I am designing a Spark job in order to:
- Parse a binary file that comes inside a .tar.gz file
- Create a Dataframe with POJOs extracted from the byte array
- Store them in parquet
For the parsing of the binary file, I am using some legacy Java code that reads fixed-length fields from the byte array. This code works when I execute the code as part of a regular JVM process in my laptop.
However, when I upload the same file to HDFS and try to read it from Spark, the fixed-length reading of the fields fails as I never get the fields that the Java code expects.
Standalone code used successfully:
// This is a local path in my laptop
val is = new GZIPInputStream(new FileInputStream(basepath + fileName))
val reader = new E4GTraceFileReader(is,fileName)
// Here I invoke the legacy Java code
// The result here is correct
val result = reader.readTraces()
Spark Job:
val hdfs = FileSystem.get(new URI("hdfs://HDFS_IP_PORT/"), new Configuration())
val hdfsFiles = spark.sparkContext.parallelize(hdfs.listStatus(new Path("SOME_PATH")).map(_.getPath))
// Create Input Stream from each file in the folder
val inputStreamsRDD = hdfsFiles.map(x =>{
val hdfs = FileSystem.get(new URI("hdfs://HDFS_IP_PORT/"), new Configuration())
(hdfs.open(x).getWrappedStream,x)
})
// Read the InputStream into a byte[]
val tracesRDD = inputStreamsRDD.flatMap(x => readTraceRecord(x._1,x._2)).map(flattenPOJO)

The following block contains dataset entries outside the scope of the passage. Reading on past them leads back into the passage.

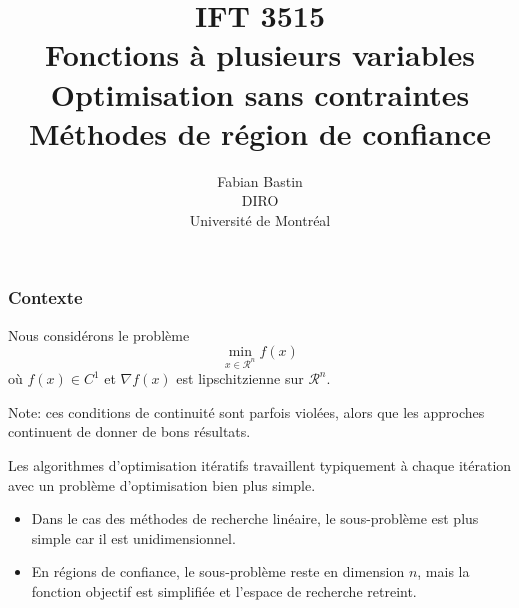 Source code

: \documentclass[t,usepdftitle=false]{beamer}
\title[IFT3515]{IFT 3515\\Fonctions à plusieurs variables\\Optimisation sans contraintes\\Méthodes de région de confiance}
\author[Fabian Bastin]{Fabian Bastin\\DIRO\\Université de Montréal}
\date{}
\def\cR{\mathcal{R}}
\begin{document}
\frame{\titlepage}


\begin{frame}
\frametitle{Contexte}

Nous considérons le problème
$$
\min_{x \in \cR^n} f(x)
$$
où $f(x) \in C^1$ et $\nabla f(x)$ est lipschitzienne sur $\cR^n$.

\mbox{}

Note: ces conditions de continuité sont parfois violées, alors que les approches continuent de donner de bons résultats.

\mbox{}

Les algorithmes d'optimisation itératifs travaillent typiquement à chaque itération avec un problème d'optimisation bien plus simple.
\begin{itemize}
\item
Dans le cas des méthodes de recherche linéaire, le sous-problème est plus simple car il est unidimensionnel.
\item
En régions de confiance, le sous-problème reste en dimension $n$, mais la fonction objectif est simplifiée et l'espace de recherche retreint.
\end{itemize}

\end{frame}
\end{document}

private def readTraceRecord(is : InputStream, fileName: Path) : List[E4GEventPacket] = {
println(s"Starting to read ${fileName.getName}")

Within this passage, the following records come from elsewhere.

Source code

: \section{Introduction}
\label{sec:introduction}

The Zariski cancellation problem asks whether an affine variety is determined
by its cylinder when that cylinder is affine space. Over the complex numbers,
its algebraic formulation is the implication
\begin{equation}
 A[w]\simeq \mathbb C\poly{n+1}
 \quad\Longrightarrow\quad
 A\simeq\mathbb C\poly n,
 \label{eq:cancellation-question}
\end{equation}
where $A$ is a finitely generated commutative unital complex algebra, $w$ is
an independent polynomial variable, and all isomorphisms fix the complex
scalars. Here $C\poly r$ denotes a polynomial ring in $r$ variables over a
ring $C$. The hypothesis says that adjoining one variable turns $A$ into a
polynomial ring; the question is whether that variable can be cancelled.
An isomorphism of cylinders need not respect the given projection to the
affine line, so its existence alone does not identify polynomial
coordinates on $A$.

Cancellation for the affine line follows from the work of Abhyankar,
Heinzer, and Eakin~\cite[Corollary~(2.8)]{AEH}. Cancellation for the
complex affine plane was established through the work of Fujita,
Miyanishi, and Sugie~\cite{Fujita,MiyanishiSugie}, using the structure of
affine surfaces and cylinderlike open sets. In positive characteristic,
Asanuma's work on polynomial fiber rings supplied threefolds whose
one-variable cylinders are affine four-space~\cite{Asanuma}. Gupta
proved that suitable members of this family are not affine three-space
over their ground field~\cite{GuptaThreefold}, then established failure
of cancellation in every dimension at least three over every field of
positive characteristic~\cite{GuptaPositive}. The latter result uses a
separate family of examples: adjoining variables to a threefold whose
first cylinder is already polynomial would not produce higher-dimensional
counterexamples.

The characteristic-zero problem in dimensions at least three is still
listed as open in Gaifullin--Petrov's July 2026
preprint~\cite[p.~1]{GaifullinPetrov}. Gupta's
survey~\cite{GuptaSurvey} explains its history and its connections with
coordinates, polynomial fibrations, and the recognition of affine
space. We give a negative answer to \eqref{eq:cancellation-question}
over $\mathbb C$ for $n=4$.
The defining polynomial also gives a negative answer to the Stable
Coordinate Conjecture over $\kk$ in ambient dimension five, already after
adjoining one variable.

val reader = new E4GTraceFileReader(is, fileName.getName)
reader.readTraces().asScala.toList
}
I have tried both using the FSDataInputStream
returned by hdfs.open
as well as hdfs.open(x).getWrappedStream
but I don´t get the expected result.
I don´t know if I should paste the legacy Java code here as it is a bit lenghty, however I clearly fails to get the expected fields.
Do you think that the problem here is the serialization done in Spark from the driver program to the executors, which causes the data to be somehow corrupted?
I have tried using both YARN as well as local[1] but I get the same results.